Author(s): Ruiz Pedro A | Jarai Gabor

Journal: Fibrogenesis & Tissue Repair
ISSN 1755-1536

Volume: 5;
Issue: 1;
Start page: 3;
Date: 2012;
Original page

Keywords: collagen I | collagen IV | DDR | fibroblast migration | fibroblast proliferation | MMP

Abstract Background The two discoidin domain receptors (DDRs), DDR1 and DDR2 are receptor tyrosine kinases (RTKs) with the unique ability among RTKs to respond to collagen. We have previously shown that collagen I induces DDR1 and matrix metalloproteinase (MMP)-10 expression through DDR2 activation and a Janus kinase (JAK)2 and extracellular signal-regulated kinase (ERK)1/2-mediated mechanism in primary human lung fibroblasts suggesting that these signaling pathways play a role in fibroblast function. Fibroblasts can traverse basement membrane barriers during development, wound healing and pathological conditions such as cancer and fibrosis by activating tissue-invasive programs, the identity of which remain largely undefined.

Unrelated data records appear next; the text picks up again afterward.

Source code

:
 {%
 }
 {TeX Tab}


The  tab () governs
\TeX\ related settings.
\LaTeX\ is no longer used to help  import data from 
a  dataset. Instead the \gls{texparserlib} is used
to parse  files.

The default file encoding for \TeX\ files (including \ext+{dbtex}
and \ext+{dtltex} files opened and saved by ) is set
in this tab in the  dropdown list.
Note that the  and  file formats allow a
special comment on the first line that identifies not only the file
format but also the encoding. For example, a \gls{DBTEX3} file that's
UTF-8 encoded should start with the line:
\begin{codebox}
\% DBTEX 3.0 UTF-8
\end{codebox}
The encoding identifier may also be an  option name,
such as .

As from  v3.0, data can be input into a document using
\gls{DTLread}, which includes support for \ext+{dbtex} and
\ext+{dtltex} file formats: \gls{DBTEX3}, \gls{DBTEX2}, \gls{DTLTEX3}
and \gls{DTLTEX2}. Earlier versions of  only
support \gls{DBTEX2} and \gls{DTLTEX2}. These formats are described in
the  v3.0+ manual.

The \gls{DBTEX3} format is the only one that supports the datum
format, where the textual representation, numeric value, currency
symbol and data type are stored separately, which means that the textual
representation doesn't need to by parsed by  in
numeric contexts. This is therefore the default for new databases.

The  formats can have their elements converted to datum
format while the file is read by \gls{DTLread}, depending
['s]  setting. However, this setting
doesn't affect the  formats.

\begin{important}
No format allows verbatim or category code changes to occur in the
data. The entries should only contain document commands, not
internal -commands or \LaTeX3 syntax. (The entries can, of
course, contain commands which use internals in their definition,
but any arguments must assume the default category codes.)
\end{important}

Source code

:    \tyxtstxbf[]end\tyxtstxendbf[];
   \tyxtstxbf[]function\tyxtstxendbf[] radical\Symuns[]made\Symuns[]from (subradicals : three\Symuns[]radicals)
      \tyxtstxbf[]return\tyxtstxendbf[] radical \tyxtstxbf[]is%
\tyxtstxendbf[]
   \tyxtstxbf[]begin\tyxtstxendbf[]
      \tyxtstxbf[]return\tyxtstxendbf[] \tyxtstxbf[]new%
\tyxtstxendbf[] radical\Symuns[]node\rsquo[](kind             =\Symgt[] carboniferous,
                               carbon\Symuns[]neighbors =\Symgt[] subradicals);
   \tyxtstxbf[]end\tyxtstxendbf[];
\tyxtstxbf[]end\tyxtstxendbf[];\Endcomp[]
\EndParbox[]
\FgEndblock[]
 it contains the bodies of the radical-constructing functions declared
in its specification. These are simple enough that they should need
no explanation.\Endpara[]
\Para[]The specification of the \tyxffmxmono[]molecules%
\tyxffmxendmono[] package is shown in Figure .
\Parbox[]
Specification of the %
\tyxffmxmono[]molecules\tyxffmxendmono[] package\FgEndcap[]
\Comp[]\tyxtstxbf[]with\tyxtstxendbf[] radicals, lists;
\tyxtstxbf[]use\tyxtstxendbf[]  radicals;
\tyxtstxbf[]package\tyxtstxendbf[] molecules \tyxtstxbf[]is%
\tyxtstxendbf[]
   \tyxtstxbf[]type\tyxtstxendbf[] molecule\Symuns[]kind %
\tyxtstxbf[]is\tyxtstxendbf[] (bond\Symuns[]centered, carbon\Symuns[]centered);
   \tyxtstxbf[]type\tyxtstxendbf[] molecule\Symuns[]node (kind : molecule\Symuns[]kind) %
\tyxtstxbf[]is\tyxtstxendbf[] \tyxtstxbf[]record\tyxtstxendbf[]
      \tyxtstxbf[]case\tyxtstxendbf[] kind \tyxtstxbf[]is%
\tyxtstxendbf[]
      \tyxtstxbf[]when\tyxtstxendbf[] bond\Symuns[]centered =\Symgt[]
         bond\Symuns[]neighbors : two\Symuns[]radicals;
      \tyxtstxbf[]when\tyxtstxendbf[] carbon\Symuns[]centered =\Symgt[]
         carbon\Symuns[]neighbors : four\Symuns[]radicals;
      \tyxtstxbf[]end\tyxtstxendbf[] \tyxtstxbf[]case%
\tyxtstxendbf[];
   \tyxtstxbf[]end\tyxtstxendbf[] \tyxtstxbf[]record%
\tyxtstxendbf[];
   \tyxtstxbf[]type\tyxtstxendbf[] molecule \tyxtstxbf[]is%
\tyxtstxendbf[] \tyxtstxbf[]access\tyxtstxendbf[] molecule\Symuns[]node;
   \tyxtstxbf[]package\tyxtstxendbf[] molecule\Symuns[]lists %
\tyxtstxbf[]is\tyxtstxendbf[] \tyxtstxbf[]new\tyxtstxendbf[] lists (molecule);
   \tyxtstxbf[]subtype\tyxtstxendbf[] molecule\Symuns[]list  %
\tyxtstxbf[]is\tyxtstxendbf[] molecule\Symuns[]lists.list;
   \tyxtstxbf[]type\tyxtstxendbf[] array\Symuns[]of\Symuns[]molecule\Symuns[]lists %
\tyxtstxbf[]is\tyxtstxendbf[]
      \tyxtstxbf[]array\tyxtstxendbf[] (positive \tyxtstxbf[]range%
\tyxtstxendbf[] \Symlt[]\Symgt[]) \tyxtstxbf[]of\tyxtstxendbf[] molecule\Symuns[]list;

In the present work, we investigated the role of DDRs and DDR-associated signal transduction in these processes. Results Transwell migration experiments showed that normal human lung fibroblast (NHLF) transmigration through collagen I-coated inserts is mediated by DDR2 and the DDR2-associated signaling kinases JAK2 and ERK1/2, but not DDR1. Additionally, experiments with specific small interfering (si)RNAs revealed that collagen I-induced expression of MMP-10 and MMP-2 is DDR2 but not DDR1 dependent in NHLFs. Our data showed that collagen I increases NHLF migration through collagen IV, the main component of basement membranes. Furthermore, basal and collagen I-induced NHLF migration through collagen IV-coated inserts was both DDR2 and DDR1 dependent. Finally, DDR2, but not DDR1 was shown to be involved in fibroblast proliferation. Conclusions Our results suggest a mechanism by which the presence of collagen I in situations of excessive matrix deposition could induce fibroblast migration through basement membranes through DDR2 activation and subsequent DDR1 and MMP-2 gene expression. This work provides new insights into the role of DDRs in fibroblast function.